You need to train two models (all decision tree); follow the following instructions:
1. Train a decision tree model on the prepared train dataset with max_depth=2.
> *   The purpose of training this model is to get familiar with decision tree model visualization; so, **DO NOT** test this model at all.
> *   Use "graphviz" and "source" to visualize this model (plot the tree).

2. Train a decision tree model on the prepared train dataset with max_depth=20.
> *   Test the model on the train dataset and extract confusion matrix and calculate precision and recall scores.
> *   Test the model on the test dataset and extract confusion matrix and calculate precision and recall scores.

In [None]:
from sklearn.tree import DecisionTreeClassifier, export_graphviz
from sklearn.metrics import confusion_matrix, precision_score, recall_score
import graphviz

# Step 1: Train Decision Tree model with max_depth=2
model_depth_2 = DecisionTreeClassifier(max_depth=2, random_state=42)
model_depth_2.fit(x_train_transformed, y_train)

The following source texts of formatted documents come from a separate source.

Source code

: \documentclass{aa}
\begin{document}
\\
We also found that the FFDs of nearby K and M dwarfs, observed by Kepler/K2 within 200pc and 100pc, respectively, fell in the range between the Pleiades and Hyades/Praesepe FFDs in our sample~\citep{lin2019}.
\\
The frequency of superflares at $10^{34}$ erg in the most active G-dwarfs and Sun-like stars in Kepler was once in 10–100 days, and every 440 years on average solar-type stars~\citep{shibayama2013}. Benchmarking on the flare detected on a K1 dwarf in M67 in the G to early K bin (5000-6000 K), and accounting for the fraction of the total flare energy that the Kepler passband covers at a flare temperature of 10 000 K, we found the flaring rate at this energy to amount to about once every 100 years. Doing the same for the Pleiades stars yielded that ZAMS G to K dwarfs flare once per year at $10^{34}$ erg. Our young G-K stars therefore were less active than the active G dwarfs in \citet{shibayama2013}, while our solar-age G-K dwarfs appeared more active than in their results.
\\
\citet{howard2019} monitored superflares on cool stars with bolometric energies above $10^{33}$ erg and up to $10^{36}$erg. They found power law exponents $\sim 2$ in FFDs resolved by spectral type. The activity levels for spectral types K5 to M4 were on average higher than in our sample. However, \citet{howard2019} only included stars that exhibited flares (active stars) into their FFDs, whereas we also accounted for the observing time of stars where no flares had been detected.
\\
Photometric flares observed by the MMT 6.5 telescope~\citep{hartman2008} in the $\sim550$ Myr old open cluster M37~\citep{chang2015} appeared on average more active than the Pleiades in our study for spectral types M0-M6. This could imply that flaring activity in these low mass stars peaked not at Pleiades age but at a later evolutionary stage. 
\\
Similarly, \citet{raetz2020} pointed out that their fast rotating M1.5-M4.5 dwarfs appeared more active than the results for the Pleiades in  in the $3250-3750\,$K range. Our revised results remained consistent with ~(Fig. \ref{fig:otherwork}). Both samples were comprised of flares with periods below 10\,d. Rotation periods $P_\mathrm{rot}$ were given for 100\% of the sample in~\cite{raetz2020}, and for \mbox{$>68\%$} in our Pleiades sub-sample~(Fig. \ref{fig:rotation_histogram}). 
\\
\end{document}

dot_data = export_graphviz(model_depth_2, out_file=None, feature_names=x_train.columns,
                           class_names=["Not Potable", "Potable"], filled=True, rounded=True, special_characters=True)
graph = graphviz.Source(dot_data)
graph.render("DecisionTree_max_depth_2", format="png", cleanup=True)

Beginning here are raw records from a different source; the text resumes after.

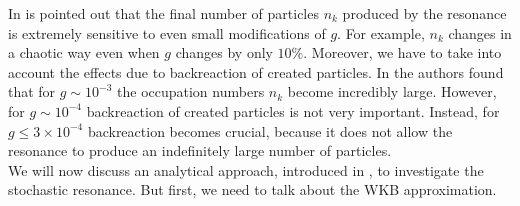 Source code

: \documentclass[11pt,a4paper,twoside]{book}
\begin{document}
 In \cite{Chap4:LindePreheatingModel} is pointed out that the final number of particles $ n_{k} $ produced by the resonance is extremely sensitive to even small modifications of $ g $. For example, $ n_{k} $ changes in a chaotic way even when $ g $ changes by only $ 10\% $. Moreover, we have to take into account the effects due to backreaction of created particles. In \cite{Chap4:LindePreheatingModel} the authors found that for $ g \sim 10^{-3} $ the occupation numbers $ n_{k} $ become incredibly large. However, for $ g \sim 10^{-4} $ backreaction of created particles is not very important. Instead, for $ g \le 3 \times 10^{-4} $ backreaction becomes crucial, because it does not allow the resonance to produce an indefinitely large number of particles.\\
We will now discuss an analytical approach, introduced in \cite{Chap4:LindePreheatingModel}, to investigate the stochastic resonance. But first, we need to talk about the WKB approximation.
\end{document}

model_depth_20 = DecisionTreeClassifier(max_depth=20, random_state=42)
model_depth_20.fit(x_train_transformed, y_train)


train_preds_depth_20 = model_depth_20.predict(x_train_transformed)
train_conf_matrix = confusion_matrix(y_train, train_preds_depth_20)
train_precision = precision_score(y_train, train_preds_depth_20, average='binary', pos_label=1)
train_recall = recall_score(y_train, train_preds_depth_20, average='binary', pos_label=1)


test_preds_depth_20 = model_depth_20.predict(x_test_transformed)
test_conf_matrix = confusion_matrix(y_test, test_preds_depth_20)
test_precision = precision_score(y_test, test_preds_depth_20, average='binary', pos_label=1)
test_recall = recall_score(y_test, test_preds_depth_20, average='binary', pos_label=1)

train_conf_matrix, train_precision, train_recall, test_conf_matrix, test_precision, test_recall


(array([[1782,   12],
        [  77, 1077]]),
 0.9889807162534435,
 0.9332755632582322,
 array([[145,  59],
        [ 72,  52]]),
 0.46846846846846846,
 0.41935483870967744)